Tight-binding model for carbon from the third-generation LMTO method: A study of transferability

The third-generation LMTO method provides a new wave function basis set in which the energy dependence of the interstitial region and inside muffin-tin (MT) spheres is treated on an equal footing. Within the improved method, basis functions in the interstitial are the screened spherical waves (SSWs) with boundary condition defined in terms of a set of 'hard' sphere radii a(RL). Energy eigenvalues obtained from the single-particle Schrodinger equation for MT potential is energetically accurate and very useful for predicting a reliable first-principles tight-binding (TB) model of widely different systems.
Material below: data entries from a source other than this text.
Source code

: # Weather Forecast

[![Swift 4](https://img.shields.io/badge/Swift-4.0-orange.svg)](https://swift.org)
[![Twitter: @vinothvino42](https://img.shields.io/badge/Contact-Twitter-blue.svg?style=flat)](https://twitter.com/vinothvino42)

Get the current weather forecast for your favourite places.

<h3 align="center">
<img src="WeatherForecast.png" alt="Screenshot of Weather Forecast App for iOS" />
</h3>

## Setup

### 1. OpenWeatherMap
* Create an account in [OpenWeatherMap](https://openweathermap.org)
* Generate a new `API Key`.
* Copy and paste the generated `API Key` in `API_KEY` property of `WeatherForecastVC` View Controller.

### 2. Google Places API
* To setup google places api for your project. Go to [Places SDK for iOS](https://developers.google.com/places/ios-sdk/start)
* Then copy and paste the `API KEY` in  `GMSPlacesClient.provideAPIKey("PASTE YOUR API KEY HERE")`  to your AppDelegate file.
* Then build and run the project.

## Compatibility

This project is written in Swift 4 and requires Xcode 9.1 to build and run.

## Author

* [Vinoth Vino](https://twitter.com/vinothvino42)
In this study, we investigate a possibility of the new basis sets transferability to different environment which could be crucial for TB applications to very large and complicated systems in realistic materials modelling. For the case of C where the issue of sp(2) vs sp(3) bonding description is primarily important, we have found that by downfolding the unwanted channels in the basis, the TB electronic structure calculations in both hexagonal graphite and diamond structures are well compared with those obtained from the full LDA schemes if we use the same choice of hard sphere radii, a(RL) and a fixed, arbitrary energy, epsilon(v) Moreover, the choice is robust and transferable to various situations, from different forms of graphite to a wide range of coordination. Using the obtained minimal basis set, we have been investigating the TB Hamiltonian and overlap matrices for different structure types for carbon, in particular we have predicted the on-site and hopping parameters (gamma1, gamma2,...,gamma6) within an orthogonal representation for Slonczewski-Weiss-McClure (SWMcC) model of the Bernal structure. Our theoretical values are in excellent agreement with experimental ones from magnetoreflection measurements of Fermi surfaces for hexagonal graphite.